◆ Your objective ◆
Reproduce each line from the first in the data through the line that contains "的训练样本递增的做出判断, 在很大程度上降低了对" exactly; give nothing else.

◆ Data shown ◆
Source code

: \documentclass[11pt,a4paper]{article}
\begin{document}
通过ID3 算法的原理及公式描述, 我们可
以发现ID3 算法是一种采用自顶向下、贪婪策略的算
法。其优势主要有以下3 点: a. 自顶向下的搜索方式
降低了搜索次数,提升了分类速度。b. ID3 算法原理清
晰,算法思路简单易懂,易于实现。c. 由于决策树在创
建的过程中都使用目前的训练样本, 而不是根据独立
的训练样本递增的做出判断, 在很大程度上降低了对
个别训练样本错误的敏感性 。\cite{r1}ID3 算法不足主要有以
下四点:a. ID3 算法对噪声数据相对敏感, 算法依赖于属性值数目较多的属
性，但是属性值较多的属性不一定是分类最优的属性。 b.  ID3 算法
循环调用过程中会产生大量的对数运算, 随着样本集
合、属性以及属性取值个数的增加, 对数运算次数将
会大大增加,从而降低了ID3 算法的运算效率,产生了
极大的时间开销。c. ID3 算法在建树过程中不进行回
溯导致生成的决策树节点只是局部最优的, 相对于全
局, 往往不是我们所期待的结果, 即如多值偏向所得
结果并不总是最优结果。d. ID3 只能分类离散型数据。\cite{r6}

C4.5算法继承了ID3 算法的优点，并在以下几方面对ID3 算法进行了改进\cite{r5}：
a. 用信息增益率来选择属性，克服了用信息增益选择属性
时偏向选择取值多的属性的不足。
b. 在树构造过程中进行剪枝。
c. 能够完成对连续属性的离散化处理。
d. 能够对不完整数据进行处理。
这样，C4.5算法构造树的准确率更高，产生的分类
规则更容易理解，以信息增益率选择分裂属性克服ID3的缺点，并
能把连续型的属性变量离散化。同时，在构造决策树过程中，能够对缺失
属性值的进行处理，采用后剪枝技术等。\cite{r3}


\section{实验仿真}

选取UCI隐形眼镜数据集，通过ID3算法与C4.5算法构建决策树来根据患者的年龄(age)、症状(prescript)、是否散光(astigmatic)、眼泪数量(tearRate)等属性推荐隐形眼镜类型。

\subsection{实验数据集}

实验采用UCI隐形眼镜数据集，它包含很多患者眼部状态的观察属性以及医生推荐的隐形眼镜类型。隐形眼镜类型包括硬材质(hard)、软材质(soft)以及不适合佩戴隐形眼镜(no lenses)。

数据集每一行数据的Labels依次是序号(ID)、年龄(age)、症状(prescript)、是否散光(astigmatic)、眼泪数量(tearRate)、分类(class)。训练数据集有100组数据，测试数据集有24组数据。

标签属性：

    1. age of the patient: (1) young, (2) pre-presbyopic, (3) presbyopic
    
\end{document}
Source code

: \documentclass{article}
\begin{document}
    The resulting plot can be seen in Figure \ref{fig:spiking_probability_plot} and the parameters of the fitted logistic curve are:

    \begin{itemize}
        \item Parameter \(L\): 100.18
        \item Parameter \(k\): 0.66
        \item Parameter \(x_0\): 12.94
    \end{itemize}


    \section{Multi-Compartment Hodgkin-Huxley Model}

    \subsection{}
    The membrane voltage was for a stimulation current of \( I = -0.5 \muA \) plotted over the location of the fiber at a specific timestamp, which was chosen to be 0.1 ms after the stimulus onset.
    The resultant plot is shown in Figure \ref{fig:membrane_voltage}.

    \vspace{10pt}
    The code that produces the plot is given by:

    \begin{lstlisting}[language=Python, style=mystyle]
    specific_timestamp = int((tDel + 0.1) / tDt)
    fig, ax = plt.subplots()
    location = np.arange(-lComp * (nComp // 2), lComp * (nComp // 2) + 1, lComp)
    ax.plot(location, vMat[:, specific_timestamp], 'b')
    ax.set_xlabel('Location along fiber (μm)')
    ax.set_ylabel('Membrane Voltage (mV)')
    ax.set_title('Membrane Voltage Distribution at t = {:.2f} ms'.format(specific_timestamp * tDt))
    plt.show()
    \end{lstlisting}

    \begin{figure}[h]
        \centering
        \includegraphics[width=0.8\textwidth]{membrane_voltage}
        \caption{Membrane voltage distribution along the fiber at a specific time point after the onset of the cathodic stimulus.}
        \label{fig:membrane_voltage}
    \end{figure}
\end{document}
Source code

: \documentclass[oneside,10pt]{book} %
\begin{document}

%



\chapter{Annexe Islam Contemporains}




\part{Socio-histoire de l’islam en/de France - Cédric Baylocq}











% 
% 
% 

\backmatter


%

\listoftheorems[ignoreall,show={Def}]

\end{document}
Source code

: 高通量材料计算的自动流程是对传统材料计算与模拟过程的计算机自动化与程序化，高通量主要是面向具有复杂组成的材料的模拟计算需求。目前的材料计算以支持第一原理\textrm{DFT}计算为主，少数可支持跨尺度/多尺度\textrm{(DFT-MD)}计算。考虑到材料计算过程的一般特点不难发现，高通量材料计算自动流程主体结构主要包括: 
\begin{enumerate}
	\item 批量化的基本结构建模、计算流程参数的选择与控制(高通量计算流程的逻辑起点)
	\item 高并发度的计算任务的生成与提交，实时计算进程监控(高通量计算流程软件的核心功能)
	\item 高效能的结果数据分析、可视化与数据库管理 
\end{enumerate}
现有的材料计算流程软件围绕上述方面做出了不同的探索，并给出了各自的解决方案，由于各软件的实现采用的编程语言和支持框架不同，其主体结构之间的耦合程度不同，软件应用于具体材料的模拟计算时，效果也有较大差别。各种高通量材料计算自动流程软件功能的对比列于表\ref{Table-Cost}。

◆ Written reply ◆
Source code

: \documentclass[11pt,a4paper]{article}
\begin{document}
通过ID3 算法的原理及公式描述, 我们可
以发现ID3 算法是一种采用自顶向下、贪婪策略的算
法。其优势主要有以下3 点: a. 自顶向下的搜索方式
降低了搜索次数,提升了分类速度。b. ID3 算法原理清
晰,算法思路简单易懂,易于实现。c. 由于决策树在创
建的过程中都使用目前的训练样本, 而不是根据独立
的训练样本递增的做出判断, 在很大程度上降低了对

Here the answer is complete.